La bourse et la vie

 

C

et été Pond Inlet a été envahi par les Montréalais. Au moins une dizaine, dont six chez moi ! Ça fait chic d’aller dans le Nunavut, surtout si on connaît de vrais Inuits et qu’on peut partager leur vie (ce qu’ils ne disent pas c’est qu’ils évitent ainsi de payer 100 $ par nuit pour une chambre partagée et 30 $ pour une assiette de penne all’arrabbiata que même mes chiens se refusent d’ingurgiter).

 

Le dernier a été Marc, le grand caqueteur :

 

     Sais-tu que Salomon Smith Barney a un site Internet où les enfants peuvent jouer en bourse avec de l’argent virtuel ? C’est pour les préparer à faire des affaires quand ils seront adultes, disent-ils.

     Non.

     Qu’en penses-tu ?

     Pas grand-chose.

     Moi, je trouve ça moche. Vraiment dégueulasse. Dès l’enfance leur parler d’économie ! Tu ne trouves pas que les enfants ont d’autres choses à apprendre ? D’autres choses à faire ?

     Oui. (Je suis hypocrite comme on peut l’être avec ceux qui sont jeunes et beaux.)

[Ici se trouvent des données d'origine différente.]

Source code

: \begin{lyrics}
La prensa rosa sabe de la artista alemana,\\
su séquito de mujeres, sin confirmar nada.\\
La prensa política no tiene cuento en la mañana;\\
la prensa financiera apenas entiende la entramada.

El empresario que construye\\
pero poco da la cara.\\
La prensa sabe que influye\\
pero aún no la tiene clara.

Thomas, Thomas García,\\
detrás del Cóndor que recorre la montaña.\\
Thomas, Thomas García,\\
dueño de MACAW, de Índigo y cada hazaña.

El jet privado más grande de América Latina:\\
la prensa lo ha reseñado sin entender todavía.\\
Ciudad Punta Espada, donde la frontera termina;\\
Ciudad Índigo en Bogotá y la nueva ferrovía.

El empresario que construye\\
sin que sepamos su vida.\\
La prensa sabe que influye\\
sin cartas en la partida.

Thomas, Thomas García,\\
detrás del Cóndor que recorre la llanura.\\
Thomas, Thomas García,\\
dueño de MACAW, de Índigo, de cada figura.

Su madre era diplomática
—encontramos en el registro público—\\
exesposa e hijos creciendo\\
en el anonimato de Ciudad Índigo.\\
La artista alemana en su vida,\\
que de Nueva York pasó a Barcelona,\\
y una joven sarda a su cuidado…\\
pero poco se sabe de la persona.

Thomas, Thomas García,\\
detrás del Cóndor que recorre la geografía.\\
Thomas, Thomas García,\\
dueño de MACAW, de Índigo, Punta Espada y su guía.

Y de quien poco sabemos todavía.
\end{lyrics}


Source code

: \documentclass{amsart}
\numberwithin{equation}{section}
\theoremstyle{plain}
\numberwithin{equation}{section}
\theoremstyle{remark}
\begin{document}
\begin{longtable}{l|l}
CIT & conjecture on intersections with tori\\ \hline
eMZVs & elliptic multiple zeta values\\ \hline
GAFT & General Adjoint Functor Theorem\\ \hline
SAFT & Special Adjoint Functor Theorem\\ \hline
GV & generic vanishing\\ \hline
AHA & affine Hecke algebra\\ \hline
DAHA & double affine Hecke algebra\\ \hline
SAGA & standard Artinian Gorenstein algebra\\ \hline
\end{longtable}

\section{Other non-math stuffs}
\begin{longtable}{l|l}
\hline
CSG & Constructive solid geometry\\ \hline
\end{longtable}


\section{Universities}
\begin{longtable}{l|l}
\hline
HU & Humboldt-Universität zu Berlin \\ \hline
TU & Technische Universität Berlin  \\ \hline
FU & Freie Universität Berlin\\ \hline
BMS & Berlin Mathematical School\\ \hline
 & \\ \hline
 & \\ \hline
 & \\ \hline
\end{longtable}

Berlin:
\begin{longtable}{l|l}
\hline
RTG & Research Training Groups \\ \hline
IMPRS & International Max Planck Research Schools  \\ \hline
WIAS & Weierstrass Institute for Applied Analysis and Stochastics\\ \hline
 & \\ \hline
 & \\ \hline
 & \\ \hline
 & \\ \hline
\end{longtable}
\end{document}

     Tu sais, j’ai envie d’écrire une lettre pour la page Idées du Devoir afin d’expliquer mon point de vue sur les enfants et l’argent.

     C’est bien.

 

Ce bouleversant échange intellectuel a continué pendant une bonne heure. En partant de ce « détail » j’ai eu droit à toute une interprétation du monde. Les détails sont tellement importants qu’il dit. Il connaît Benjamin. Au dep de lit comp à l’UdM[1] on travaille beaucoup sur lui et aussi sur cet italien… avec ce nom qui ne semble pas italien… oui… tu dois connaître… Agembien… Non… Agamben.

 

Ne réussissant pas à m’endormir j’ai lu la page de Voir qu’il m’avait montrée et j’ai transcrit la considération d’une dénommée Hélène Cossette (qui, je crois, travaille pour des courtiers) :

 

« Nous avons bel et bien des programmes d’information et d’éducation mais ils visent les étudiants de niveau collégial et universitaire. Mais de là à approcher des enfants c’est une autre histoire. C’est une façon de faire qui pose certains problèmes éthiques. »

 

Branchez-vous mes chers amis bien-pensants ! Préférez-vous que les petits garçons jouent à la guerre et les petites filles avec des poupées ? Oh, non. Ça c’est fini. Les héros nous ont déjà causé assez de tragédies et les poupées ont déjà tellement limité l’évolution des jeunes filles. La guerre dans vos contrées est désormais une affaire de jeunes pas assez courageux pour vivre au chômage. Étant donné qu’on fait au maximum un enfant après trente ans, on a tout le temps pour apprendre à manipuler un petit morveux. Mais, entre nous, dites-moi, que voulez-vous qu’ils apprennent vos enfants ? À penser ? Pas besoin de votre aide.

 

Laissez ceux qui sont vraiment concernés par notre société — les courtiers par exemple — enseigner à vos enfants à faire ce qu’ils les appelleront à faire. « Laissez venir à moi les petits enfants. »

 

Il faudrait donner le grand prix d’éthique à S. S. Barney pour son engagement social et le grand prix de l’enseignement pour l’à-propos de sa thématique. Madame Cossette avec son éthique me fait vraiment chier. Quoi de plus éthique que faire vivre les enfants avec ce qui compte le plus dans votre société.

 

C’est fini l’époque de « la bourse ou la vie » : à cette époque-là il fallait être forts, prêts à lutter, ne pas se faire prendre par trop de sentimentalisme (Robin des bois était un voleur violent comme tous les autres. Le fait de donner ses larcins aux pauvres — lire ses amis — qu’est-ce que ça changeait pour ceux qui étaient volés ?)

 

Nous sommes maintenant dans l’époque de « la bourse et la vie », une époque de transition. Une époque qui se cherche. Mais la recherche ne sera pas longue : lentement mais sûrement on s’en va vers « la bourse est la vie ». Retour à la case de départ.


 



[1] Au Département de littérature comparée de l’Université de Montréal.